==== Entries shown
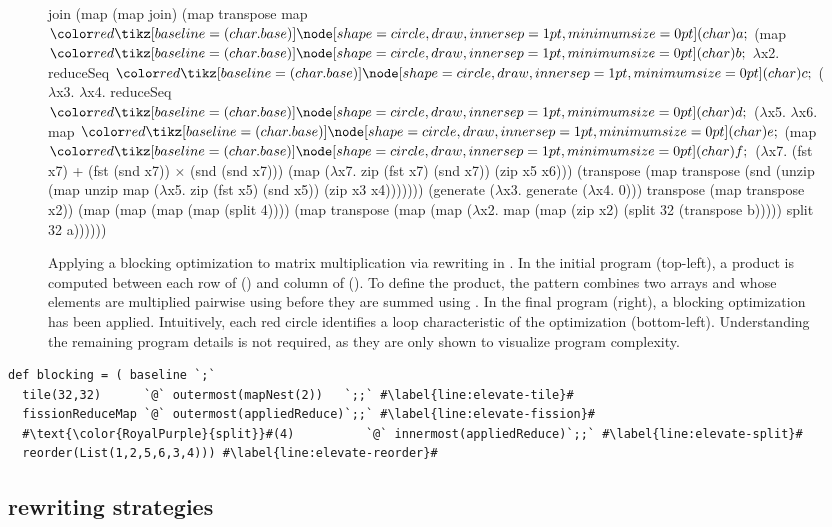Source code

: \begin{figure}
\begin{minipage}[t]{0.5\linewidth}
\begin{rise}
join (map (map join) (map transpose
  map $\mydim{a}$ (map $\mydim{b}$ $\lambda$x2.
   reduceSeq $\mydim{c}$ ($\lambda$x3. $\lambda$x4.
     reduceSeq $\mydim{d}$ ($\lambda$x5. $\lambda$x6.
       map $\mydim{e}$ (map $\mydim{f}$ ($\lambda$x7. (fst x7) +
              (fst (snd x7)) $\times$
              (snd (snd x7)))
         (map ($\lambda$x7. zip (fst x7) (snd x7))
           (zip x5 x6)))
     (transpose (map transpose
       (snd (unzip (map unzip map ($\lambda$x5.
         zip (fst x5) (snd x5))
         (zip x3 x4)))))))
       (generate ($\lambda$x3. generate ($\lambda$x4. 0)))
       transpose (map transpose x2))
   (map (map (map (map (split 4))))
     (map transpose
       (map (map ($\lambda$x2. map (map (zip x2)
         (split 32 (transpose b)))))
           split 32 a))))))
\end{rise}
\end{minipage}
\caption{Applying a blocking optimization to matrix multiplication via rewriting in \Rise{}.
In the initial program (top-left), a  product is computed between each row of  () and column of  ().
To define the  product, the  pattern combines two arrays  and  whose elements are multiplied pairwise using  before they are summed using .
In the final program (right), a blocking optimization has been applied.
Intuitively, each red circle identifies a loop characteristic of the optimization (bottom-left).
Understanding the remaining program details is not required, as they are only shown to visualize program complexity.}
\label{fig:mm-rewrite}
\end{figure}

\begin{lstlisting}[float,style=elevate-rise,escapechar={\#}, caption={An \Elevate{} strategy that applies the blocking optimization to matrix multiplication \cite{hagedorn2020-elevate}},label=lst:elevate-blocking]
def blocking = ( baseline `;`
  tile(32,32)      `@` outermost(mapNest(2))   `;;` #\label{line:elevate-tile}#
  fissionReduceMap `@` outermost(appliedReduce)`;;` #\label{line:elevate-fission}#
  #\text{\color{RoyalPurple}{split}}#(4)          `@` innermost(appliedReduce)`;;` #\label{line:elevate-split}#
  reorder(List(1,2,5,6,3,4))) #\label{line:elevate-reorder}#
\end{lstlisting}

\subsection{\Elevate{} rewriting strategies}
\label{elevaterewrite}

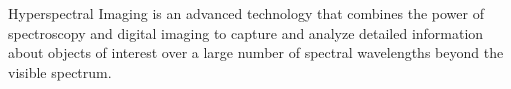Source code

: Hyperspectral Imaging is an advanced technology that combines the power of spectroscopy and digital imaging to capture and analyze detailed information about objects of interest over a large number of spectral wavelengths beyond the visible spectrum. 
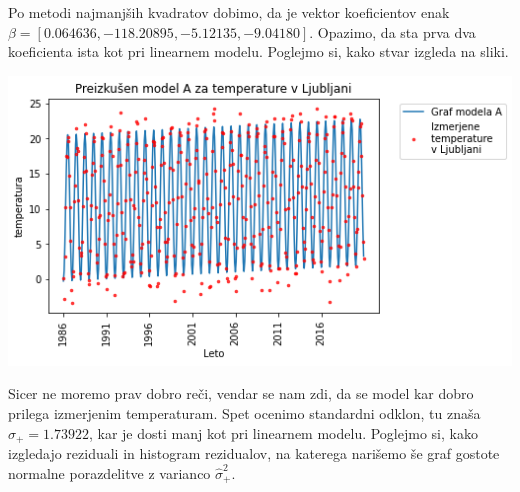 \documentclass[12pt, a4paper]{article}
\begin{document}
Po metodi najmanjših kvadratov dobimo, da je vektor koeficientov enak 
$\beta = [0.064636, -118.20895, -5.12135, -9.04180]$. Opazimo, da sta prva 
dva koeficienta ista kot pri linearnem modelu. Poglejmo si, kako stvar izgleda 
na sliki.

\begin{center}
    \includegraphics[scale=0.7]{Naloga_3_05}
\end{center}

Sicer ne moremo prav dobro reči, vendar se nam zdi, da se model kar dobro prilega 
izmerjenim temperaturam. Spet ocenimo standardni odklon, tu znaša $\hat{\sigma}_+ 
= 1.73922$, kar je dosti manj kot pri linearnem modelu. Poglejmo si, kako izgledajo 
reziduali in histogram rezidualov, na katerega narišemo še graf gostote normalne 
porazdelitve z varianco $\hat{\sigma}_+^2$.

\begin{figure}[h]
\end{figure}
\end{document}
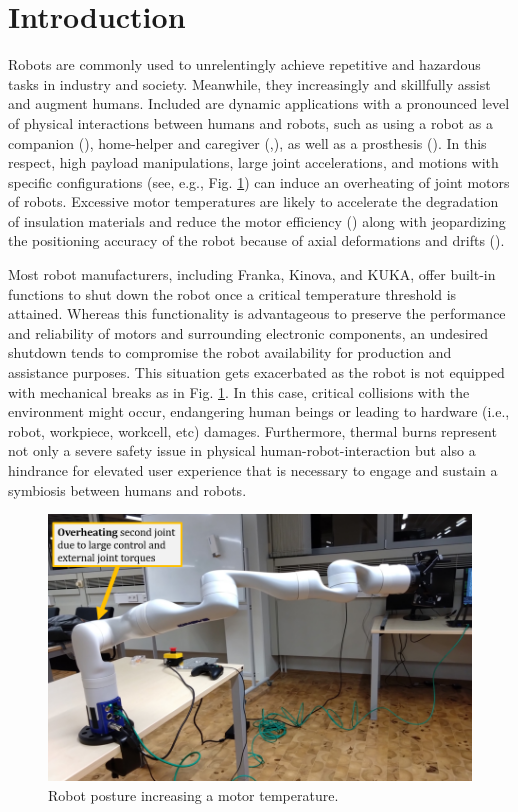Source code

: \documentclass{ifacconf}
\begin{document}
\section{Introduction}
Robots are commonly used to unrelentingly achieve repetitive and hazardous tasks in industry and society. Meanwhile, they increasingly and skillfully assist and augment humans. Included are dynamic applications with a pronounced level of physical interactions between humans and robots, such as using a robot as a companion (\cite{basha2025robotic}), home-helper and caregiver (\cite{tsui2025exploring},\cite{gkiolnta2025challenges}), as well as a prosthesis (\cite{kim2025mode}). In this respect, high payload manipulations, large joint accelerations, and motions with specific configurations (see, e.g., Fig. \ref{fig:intro}) can induce an overheating of  joint motors of robots. Excessive motor temperatures are likely to accelerate the degradation of insulation materials and reduce the motor efficiency (\cite{yehorov2025study}) along with jeopardizing the positioning accuracy of the robot because of axial  deformations and drifts (\cite{soga2024skillful}). 



Most robot manufacturers, including Franka, Kinova, and KUKA, offer built-in functions to shut down the robot once a critical temperature threshold is attained. Whereas this functionality is advantageous to preserve the performance and reliability of motors and surrounding electronic components, an undesired shutdown tends to compromise the robot availability for production and assistance purposes. This situation gets exacerbated as the robot is not equipped with mechanical breaks as in Fig. \ref{fig:intro}. In this case, critical collisions with the environment might occur, endangering human beings or leading to hardware (i.e., robot, workpiece, workcell, etc) damages. Furthermore, thermal burns represent  not only  a severe safety issue in physical human-robot-interaction but also a hindrance for elevated user experience that is necessary to engage and sustain a symbiosis between humans and robots.

\begin{figure}[t]
	\centerline{\includegraphics[width=0.97\columnwidth]{pictures/intro.png}}
	\caption{Robot posture increasing a motor temperature.}
	\label{fig:intro}
\end{figure}
\end{document}
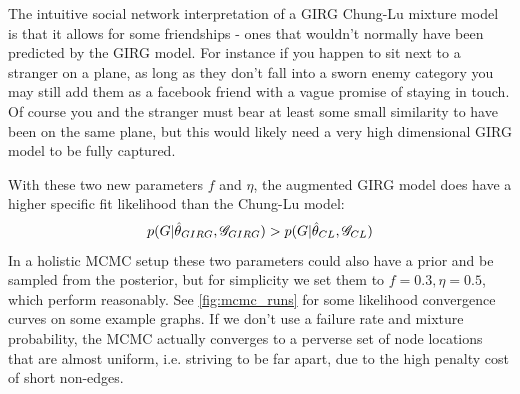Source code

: The intuitive social network interpretation of a GIRG Chung-Lu mixture model is that it allows for some  friendships - ones that wouldn't normally have been predicted by the GIRG model. For instance if you happen to sit next to a stranger on a plane, as long as they don't fall into a sworn enemy category you may still add them as a facebook friend with a vague promise of staying in touch. Of course you and the stranger must bear at least some small similarity to have been on the same plane, but this would likely need a very high dimensional GIRG model to be fully captured. 


With these two new parameters $f$ and $\eta$, the augmented GIRG model does have a higher specific fit likelihood than the Chung-Lu model:
\begin{equation}
  p(G | \hat{\theta}_{GIRG}, \mathscr{G}_{GIRG}) > p(G | \hat{\theta}_{CL}, \mathscr{G}_{CL})
\end{equation}
In a holistic MCMC setup these two parameters could also have a prior and be sampled from the posterior, but for simplicity we set them to $f=0.3, \eta=0.5$, which perform reasonably. See \cref{fig:mcmc_runs} for some likelihood convergence curves on some example graphs. If we don't use a failure rate and mixture probability, the MCMC actually converges to a perverse set of node locations that are almost uniform, i.e. striving to be far apart, due to the high penalty cost of short non-edges.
========
▶ _What is being asked_
The pictures stay out of the copy. Set down the entries above precisely.

▶ _Solution for this exercise_
Source code

: \begin{figure}
\begin{minipage}[t]{0.5\linewidth}
\begin{rise}
join (map (map join) (map transpose
  map $\mydim{a}$ (map $\mydim{b}$ $\lambda$x2.
   reduceSeq $\mydim{c}$ ($\lambda$x3. $\lambda$x4.
     reduceSeq $\mydim{d}$ ($\lambda$x5. $\lambda$x6.
       map $\mydim{e}$ (map $\mydim{f}$ ($\lambda$x7. (fst x7) +
              (fst (snd x7)) $\times$
              (snd (snd x7)))
         (map ($\lambda$x7. zip (fst x7) (snd x7))
           (zip x5 x6)))
     (transpose (map transpose
       (snd (unzip (map unzip map ($\lambda$x5.
         zip (fst x5) (snd x5))
         (zip x3 x4)))))))
       (generate ($\lambda$x3. generate ($\lambda$x4. 0)))
       transpose (map transpose x2))
   (map (map (map (map (split 4))))
     (map transpose
       (map (map ($\lambda$x2. map (map (zip x2)
         (split 32 (transpose b)))))
           split 32 a))))))
\end{rise}
\end{minipage}
\caption{Applying a blocking optimization to matrix multiplication via rewriting in \Rise{}.
In the initial program (top-left), a  product is computed between each row of  () and column of  ().
To define the  product, the  pattern combines two arrays  and  whose elements are multiplied pairwise using  before they are summed using .
In the final program (right), a blocking optimization has been applied.
Intuitively, each red circle identifies a loop characteristic of the optimization (bottom-left).
Understanding the remaining program details is not required, as they are only shown to visualize program complexity.}
\label{fig:mm-rewrite}
\end{figure}

\begin{lstlisting}[float,style=elevate-rise,escapechar={\#}, caption={An \Elevate{} strategy that applies the blocking optimization to matrix multiplication \cite{hagedorn2020-elevate}},label=lst:elevate-blocking]
def blocking = ( baseline `;`
  tile(32,32)      `@` outermost(mapNest(2))   `;;` #\label{line:elevate-tile}#
  fissionReduceMap `@` outermost(appliedReduce)`;;` #\label{line:elevate-fission}#
  #\text{\color{RoyalPurple}{split}}#(4)          `@` innermost(appliedReduce)`;;` #\label{line:elevate-split}#
  reorder(List(1,2,5,6,3,4))) #\label{line:elevate-reorder}#
\end{lstlisting}

\subsection{\Elevate{} rewriting strategies}
\label{elevaterewrite}

Source code

: Hyperspectral Imaging is an advanced technology that combines the power of spectroscopy and digital imaging to capture and analyze detailed information about objects of interest over a large number of spectral wavelengths beyond the visible spectrum. 
 \documentclass[12pt, a4paper]{article}
\begin{document}
Po metodi najmanjših kvadratov dobimo, da je vektor koeficientov enak 
$\beta = [0.064636, -118.20895, -5.12135, -9.04180]$. Opazimo, da sta prva 
dva koeficienta ista kot pri linearnem modelu. Poglejmo si, kako stvar izgleda 
na sliki.

\begin{center}
    \includegraphics[scale=0.7]{Naloga_3_05}
\end{center}

Sicer ne moremo prav dobro reči, vendar se nam zdi, da se model kar dobro prilega 
izmerjenim temperaturam. Spet ocenimo standardni odklon, tu znaša $\hat{\sigma}_+ 
= 1.73922$, kar je dosti manj kot pri linearnem modelu. Poglejmo si, kako izgledajo 
reziduali in histogram rezidualov, na katerega narišemo še graf gostote normalne 
porazdelitve z varianco $\hat{\sigma}_+^2$.

\begin{figure}[h]
\end{figure}
\end{document}
Source code

: \documentclass{ifacconf}
\begin{document}
\section{Introduction}
Robots are commonly used to unrelentingly achieve repetitive and hazardous tasks in industry and society. Meanwhile, they increasingly and skillfully assist and augment humans. Included are dynamic applications with a pronounced level of physical interactions between humans and robots, such as using a robot as a companion (\cite{basha2025robotic}), home-helper and caregiver (\cite{tsui2025exploring},\cite{gkiolnta2025challenges}), as well as a prosthesis (\cite{kim2025mode}). In this respect, high payload manipulations, large joint accelerations, and motions with specific configurations (see, e.g., Fig. \ref{fig:intro}) can induce an overheating of  joint motors of robots. Excessive motor temperatures are likely to accelerate the degradation of insulation materials and reduce the motor efficiency (\cite{yehorov2025study}) along with jeopardizing the positioning accuracy of the robot because of axial  deformations and drifts (\cite{soga2024skillful}). 



Most robot manufacturers, including Franka, Kinova, and KUKA, offer built-in functions to shut down the robot once a critical temperature threshold is attained. Whereas this functionality is advantageous to preserve the performance and reliability of motors and surrounding electronic components, an undesired shutdown tends to compromise the robot availability for production and assistance purposes. This situation gets exacerbated as the robot is not equipped with mechanical breaks as in Fig. \ref{fig:intro}. In this case, critical collisions with the environment might occur, endangering human beings or leading to hardware (i.e., robot, workpiece, workcell, etc) damages. Furthermore, thermal burns represent  not only  a severe safety issue in physical human-robot-interaction but also a hindrance for elevated user experience that is necessary to engage and sustain a symbiosis between humans and robots.

\begin{figure}[t]
	\centerline{\includegraphics[width=0.97\columnwidth]{pictures/intro.png}}
	\caption{Robot posture increasing a motor temperature.}
	\label{fig:intro}
\end{figure}
\end{document}
Source code

: The intuitive social network interpretation of a GIRG Chung-Lu mixture model is that it allows for some  friendships - ones that wouldn't normally have been predicted by the GIRG model. For instance if you happen to sit next to a stranger on a plane, as long as they don't fall into a sworn enemy category you may still add them as a facebook friend with a vague promise of staying in touch. Of course you and the stranger must bear at least some small similarity to have been on the same plane, but this would likely need a very high dimensional GIRG model to be fully captured. 


With these two new parameters $f$ and $\eta$, the augmented GIRG model does have a higher specific fit likelihood than the Chung-Lu model:
\begin{equation}
  p(G | \hat{\theta}_{GIRG}, \mathscr{G}_{GIRG}) > p(G | \hat{\theta}_{CL}, \mathscr{G}_{CL})
\end{equation}
In a holistic MCMC setup these two parameters could also have a prior and be sampled from the posterior, but for simplicity we set them to $f=0.3, \eta=0.5$, which perform reasonably. See \cref{fig:mcmc_runs} for some likelihood convergence curves on some example graphs. If we don't use a failure rate and mixture probability, the MCMC actually converges to a perverse set of node locations that are almost uniform, i.e. striving to be far apart, due to the high penalty cost of short non-edges.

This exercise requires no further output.